By J. Kb

5 thoughts on “Why I’m not a rocket surgeon”
    1. That doesn’t surprise me. After launching his Telsa into space, I’m 100% convinced that Elon Musk created Space X just to find the Loc-Nar.

  1. SpaceX may have been the pioneer in reusable rockets and a bunch of other “It cannot be done” stuff, but I think the second/third companies will be the ones that end up being the biggest players.

    Ten years ago people thought that you could not safely land a rocket’s first stage. Doing so would require the rocket to be so heavy that it would not actually be able to take off. And, Elon Musk said “hold my beer.” Now, thinking that you should just throw the first stage away is considered sort of stupid, and an approach only to be used if you need to maximize payload to orbit.

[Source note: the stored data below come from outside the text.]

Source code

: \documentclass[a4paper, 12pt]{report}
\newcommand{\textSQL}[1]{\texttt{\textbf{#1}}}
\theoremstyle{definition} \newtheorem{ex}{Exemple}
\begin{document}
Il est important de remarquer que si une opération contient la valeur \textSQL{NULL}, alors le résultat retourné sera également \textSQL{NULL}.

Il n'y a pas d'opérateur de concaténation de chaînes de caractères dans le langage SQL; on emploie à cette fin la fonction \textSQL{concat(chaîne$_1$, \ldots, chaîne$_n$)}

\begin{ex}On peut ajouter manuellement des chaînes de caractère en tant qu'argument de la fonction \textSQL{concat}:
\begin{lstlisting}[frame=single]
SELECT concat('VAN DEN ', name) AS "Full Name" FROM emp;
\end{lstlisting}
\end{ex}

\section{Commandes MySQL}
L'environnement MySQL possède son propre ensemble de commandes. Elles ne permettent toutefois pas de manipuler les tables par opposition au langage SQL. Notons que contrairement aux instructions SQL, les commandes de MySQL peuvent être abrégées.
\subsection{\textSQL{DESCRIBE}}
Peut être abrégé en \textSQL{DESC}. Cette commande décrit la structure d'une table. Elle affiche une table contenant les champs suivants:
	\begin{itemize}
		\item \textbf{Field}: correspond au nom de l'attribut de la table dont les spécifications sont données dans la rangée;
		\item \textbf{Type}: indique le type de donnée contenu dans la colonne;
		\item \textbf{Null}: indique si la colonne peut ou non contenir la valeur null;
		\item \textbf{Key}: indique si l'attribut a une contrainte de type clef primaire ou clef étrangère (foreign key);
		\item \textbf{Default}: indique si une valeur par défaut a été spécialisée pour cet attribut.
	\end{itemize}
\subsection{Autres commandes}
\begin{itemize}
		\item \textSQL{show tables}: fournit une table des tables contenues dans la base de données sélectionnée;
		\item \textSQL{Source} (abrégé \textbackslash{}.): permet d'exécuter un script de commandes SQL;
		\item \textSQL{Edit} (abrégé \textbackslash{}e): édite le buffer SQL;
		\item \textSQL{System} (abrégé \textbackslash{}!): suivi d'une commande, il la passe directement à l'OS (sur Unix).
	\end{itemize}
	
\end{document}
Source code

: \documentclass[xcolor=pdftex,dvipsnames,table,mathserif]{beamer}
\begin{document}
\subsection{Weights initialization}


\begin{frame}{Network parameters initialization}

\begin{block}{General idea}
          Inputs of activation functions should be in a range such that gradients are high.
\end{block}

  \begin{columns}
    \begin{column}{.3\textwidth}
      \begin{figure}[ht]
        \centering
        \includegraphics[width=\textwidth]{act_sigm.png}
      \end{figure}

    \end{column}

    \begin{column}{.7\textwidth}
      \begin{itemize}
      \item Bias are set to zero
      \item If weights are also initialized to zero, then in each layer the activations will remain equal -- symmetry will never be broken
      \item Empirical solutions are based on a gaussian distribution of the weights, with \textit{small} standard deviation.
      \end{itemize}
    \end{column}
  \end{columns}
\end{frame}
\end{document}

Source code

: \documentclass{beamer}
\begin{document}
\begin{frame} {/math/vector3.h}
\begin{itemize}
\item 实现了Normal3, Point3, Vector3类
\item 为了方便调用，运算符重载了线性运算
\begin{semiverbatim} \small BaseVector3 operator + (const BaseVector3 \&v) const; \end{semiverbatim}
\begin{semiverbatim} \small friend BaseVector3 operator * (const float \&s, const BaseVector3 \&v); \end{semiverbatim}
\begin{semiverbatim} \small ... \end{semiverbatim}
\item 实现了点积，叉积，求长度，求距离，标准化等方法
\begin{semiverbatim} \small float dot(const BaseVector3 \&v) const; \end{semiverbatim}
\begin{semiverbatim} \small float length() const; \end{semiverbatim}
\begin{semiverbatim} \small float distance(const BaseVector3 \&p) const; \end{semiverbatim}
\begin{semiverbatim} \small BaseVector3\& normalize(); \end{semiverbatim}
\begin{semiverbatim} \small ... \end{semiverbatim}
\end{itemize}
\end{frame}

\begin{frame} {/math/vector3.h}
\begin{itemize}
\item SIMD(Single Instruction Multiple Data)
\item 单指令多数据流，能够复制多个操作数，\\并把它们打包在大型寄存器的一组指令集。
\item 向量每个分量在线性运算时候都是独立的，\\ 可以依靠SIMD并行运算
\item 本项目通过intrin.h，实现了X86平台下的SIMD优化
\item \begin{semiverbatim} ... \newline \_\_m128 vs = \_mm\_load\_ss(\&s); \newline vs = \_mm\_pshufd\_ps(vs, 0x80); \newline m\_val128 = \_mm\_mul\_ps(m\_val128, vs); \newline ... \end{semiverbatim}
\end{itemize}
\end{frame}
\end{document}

    Blue Origin’s BE-4 Engine is looking to be significantly more powerful, but just as reliable as the Merlin engine SpaceX uses. Given that weight/thrust advantage, I would not be surprised at all if Blue Origin starts point to point services (NY to Tokyo in 40 minutes kind of stuff) years before SpaceX can. And, in reality, that is where the money will be. Do that for the cost of a business class ticket, and Wall Street will fill your seats. (It is well worth the cost to send an exec to the far east for a day, versus 24+ hours of travel time, plus lodging/food, etc…) Musk is focused on Mars, and his mission is to make money in space for that goal. Bezos if focused on making money.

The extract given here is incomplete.